### What the task requires
Hunt for the word "scattering" across the entries below, copying each line that holds it.

(Stored data)
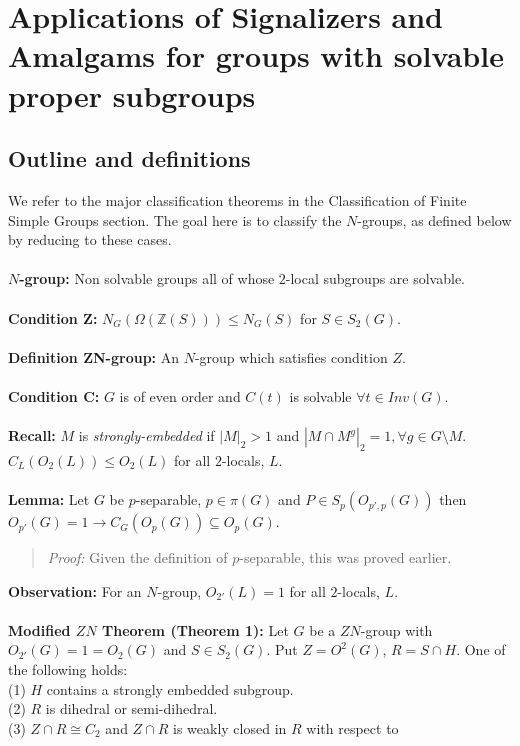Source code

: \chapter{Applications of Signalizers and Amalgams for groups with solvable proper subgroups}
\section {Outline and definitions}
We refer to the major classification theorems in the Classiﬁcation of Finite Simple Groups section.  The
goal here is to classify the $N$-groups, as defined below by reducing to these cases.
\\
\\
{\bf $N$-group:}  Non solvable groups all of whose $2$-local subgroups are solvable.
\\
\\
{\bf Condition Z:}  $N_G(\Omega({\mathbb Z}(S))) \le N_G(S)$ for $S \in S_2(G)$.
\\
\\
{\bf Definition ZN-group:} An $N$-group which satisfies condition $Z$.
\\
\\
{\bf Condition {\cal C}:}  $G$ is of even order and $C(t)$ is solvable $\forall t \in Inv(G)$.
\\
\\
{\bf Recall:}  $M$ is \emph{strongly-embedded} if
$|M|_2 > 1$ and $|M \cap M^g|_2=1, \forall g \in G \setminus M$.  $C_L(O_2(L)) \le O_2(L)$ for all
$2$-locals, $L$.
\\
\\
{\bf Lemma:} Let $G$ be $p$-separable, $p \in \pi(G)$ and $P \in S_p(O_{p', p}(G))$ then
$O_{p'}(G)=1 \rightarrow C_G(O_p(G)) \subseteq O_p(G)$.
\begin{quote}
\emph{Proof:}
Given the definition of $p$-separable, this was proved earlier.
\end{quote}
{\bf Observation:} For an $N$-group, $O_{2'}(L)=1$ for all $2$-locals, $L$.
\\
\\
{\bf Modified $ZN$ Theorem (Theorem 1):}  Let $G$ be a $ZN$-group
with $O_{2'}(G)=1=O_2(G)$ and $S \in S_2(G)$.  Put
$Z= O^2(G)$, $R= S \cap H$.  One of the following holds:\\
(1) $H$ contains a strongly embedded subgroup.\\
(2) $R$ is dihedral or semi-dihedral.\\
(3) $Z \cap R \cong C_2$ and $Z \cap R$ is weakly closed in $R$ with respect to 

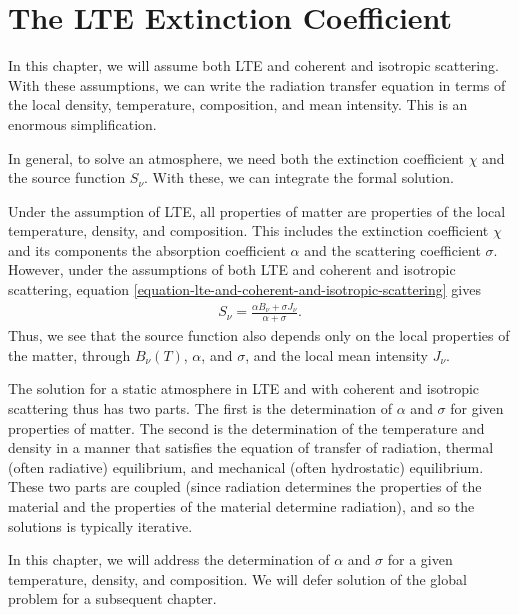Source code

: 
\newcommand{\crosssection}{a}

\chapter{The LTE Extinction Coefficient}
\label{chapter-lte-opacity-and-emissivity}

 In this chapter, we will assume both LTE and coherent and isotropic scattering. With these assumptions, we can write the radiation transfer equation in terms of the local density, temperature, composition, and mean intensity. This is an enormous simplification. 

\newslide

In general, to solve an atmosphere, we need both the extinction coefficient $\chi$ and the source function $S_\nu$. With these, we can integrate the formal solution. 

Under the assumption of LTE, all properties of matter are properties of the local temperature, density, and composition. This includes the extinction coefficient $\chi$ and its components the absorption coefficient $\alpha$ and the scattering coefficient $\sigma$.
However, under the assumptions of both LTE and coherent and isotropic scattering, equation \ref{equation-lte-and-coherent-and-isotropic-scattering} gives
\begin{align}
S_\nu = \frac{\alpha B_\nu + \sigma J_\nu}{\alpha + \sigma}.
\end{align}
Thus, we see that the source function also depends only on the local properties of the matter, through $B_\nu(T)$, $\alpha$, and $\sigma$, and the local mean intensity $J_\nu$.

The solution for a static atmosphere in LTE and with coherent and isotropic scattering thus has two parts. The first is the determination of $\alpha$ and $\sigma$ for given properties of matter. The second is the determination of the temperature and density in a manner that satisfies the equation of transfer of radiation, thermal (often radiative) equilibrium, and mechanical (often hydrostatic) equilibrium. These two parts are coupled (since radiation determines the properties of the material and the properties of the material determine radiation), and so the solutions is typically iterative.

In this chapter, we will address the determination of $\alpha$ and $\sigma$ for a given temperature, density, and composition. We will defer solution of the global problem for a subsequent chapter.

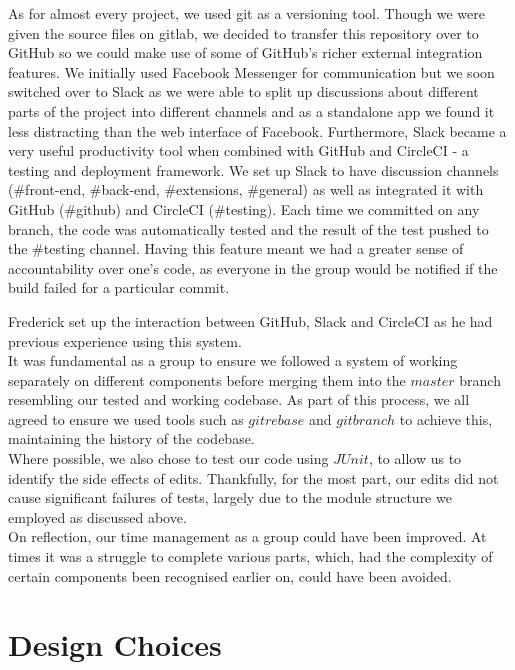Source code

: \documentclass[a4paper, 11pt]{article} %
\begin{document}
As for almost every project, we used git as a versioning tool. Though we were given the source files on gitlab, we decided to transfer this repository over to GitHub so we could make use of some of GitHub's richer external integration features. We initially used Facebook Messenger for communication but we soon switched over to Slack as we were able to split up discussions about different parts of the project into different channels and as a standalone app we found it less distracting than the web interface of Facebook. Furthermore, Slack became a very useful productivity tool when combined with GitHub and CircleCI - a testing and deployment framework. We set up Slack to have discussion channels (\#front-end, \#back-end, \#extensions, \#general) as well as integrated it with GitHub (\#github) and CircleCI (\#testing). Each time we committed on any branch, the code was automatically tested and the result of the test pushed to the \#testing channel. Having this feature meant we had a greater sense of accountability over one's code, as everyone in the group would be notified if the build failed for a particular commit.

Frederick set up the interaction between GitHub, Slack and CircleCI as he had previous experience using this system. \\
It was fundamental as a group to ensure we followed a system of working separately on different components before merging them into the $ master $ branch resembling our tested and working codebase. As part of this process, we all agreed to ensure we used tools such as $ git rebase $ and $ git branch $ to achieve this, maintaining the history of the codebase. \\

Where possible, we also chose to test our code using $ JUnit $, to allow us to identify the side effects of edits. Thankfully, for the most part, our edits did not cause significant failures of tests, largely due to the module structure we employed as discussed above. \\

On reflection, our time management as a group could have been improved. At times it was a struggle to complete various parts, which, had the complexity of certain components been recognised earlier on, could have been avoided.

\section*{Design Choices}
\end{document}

* * *

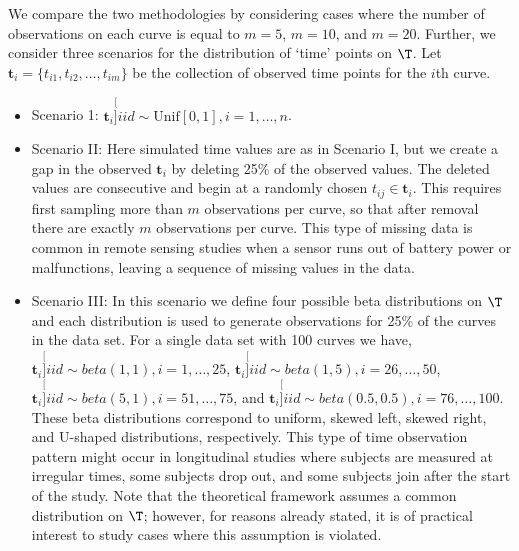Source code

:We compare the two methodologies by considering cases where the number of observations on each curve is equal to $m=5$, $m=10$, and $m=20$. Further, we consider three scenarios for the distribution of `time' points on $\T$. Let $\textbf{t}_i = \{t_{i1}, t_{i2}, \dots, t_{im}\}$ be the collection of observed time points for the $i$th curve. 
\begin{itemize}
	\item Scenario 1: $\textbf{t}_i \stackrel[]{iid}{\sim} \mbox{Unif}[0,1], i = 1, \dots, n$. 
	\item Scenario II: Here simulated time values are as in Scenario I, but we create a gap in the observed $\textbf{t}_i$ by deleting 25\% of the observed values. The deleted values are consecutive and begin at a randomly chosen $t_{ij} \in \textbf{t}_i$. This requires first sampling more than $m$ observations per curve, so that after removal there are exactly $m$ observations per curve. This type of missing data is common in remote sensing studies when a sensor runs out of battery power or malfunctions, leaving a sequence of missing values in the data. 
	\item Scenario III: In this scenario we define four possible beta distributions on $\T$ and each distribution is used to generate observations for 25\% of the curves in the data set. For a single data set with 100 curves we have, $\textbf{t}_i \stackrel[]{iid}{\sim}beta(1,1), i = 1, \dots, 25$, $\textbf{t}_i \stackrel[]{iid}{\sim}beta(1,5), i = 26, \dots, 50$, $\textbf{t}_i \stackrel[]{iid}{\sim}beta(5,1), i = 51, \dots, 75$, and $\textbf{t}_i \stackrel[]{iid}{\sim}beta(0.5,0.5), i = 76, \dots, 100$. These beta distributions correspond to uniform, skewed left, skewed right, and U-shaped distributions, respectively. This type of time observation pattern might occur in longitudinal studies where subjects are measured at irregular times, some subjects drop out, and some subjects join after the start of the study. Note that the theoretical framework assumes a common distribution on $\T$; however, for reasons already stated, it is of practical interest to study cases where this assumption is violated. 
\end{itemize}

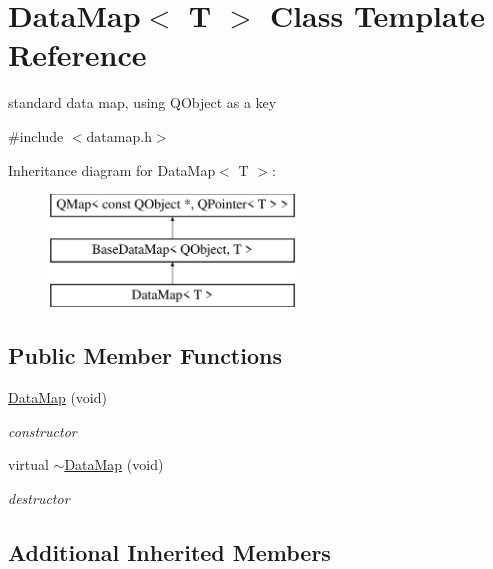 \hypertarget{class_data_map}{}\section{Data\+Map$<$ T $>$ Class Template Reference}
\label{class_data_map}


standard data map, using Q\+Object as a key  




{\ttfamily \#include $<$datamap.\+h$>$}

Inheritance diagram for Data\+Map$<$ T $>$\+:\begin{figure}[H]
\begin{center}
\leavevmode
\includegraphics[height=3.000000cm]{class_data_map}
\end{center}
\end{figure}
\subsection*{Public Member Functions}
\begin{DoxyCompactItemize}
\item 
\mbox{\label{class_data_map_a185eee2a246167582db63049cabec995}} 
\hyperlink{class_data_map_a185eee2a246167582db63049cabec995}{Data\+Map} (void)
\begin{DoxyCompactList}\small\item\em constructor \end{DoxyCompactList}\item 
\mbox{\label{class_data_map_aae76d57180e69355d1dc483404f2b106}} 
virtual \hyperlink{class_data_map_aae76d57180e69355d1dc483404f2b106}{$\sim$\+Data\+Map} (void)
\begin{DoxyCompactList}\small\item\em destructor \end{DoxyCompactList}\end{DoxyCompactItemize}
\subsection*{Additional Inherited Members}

### Output of the exercise
 In this chapter, we will assume both LTE and coherent and isotropic scattering. With these assumptions, we can write the radiation transfer equation in terms of the local density, temperature, composition, and mean intensity. This is an enormous simplification. 
Under the assumption of LTE, all properties of matter are properties of the local temperature, density, and composition. This includes the extinction coefficient $\chi$ and its components the absorption coefficient $\alpha$ and the scattering coefficient $\sigma$.
However, under the assumptions of both LTE and coherent and isotropic scattering, equation \ref{equation-lte-and-coherent-and-isotropic-scattering} gives
The solution for a static atmosphere in LTE and with coherent and isotropic scattering thus has two parts. The first is the determination of $\alpha$ and $\sigma$ for given properties of matter. The second is the determination of the temperature and density in a manner that satisfies the equation of transfer of radiation, thermal (often radiative) equilibrium, and mechanical (often hydrostatic) equilibrium. These two parts are coupled (since radiation determines the properties of the material and the properties of the material determine radiation), and so the solutions is typically iterative.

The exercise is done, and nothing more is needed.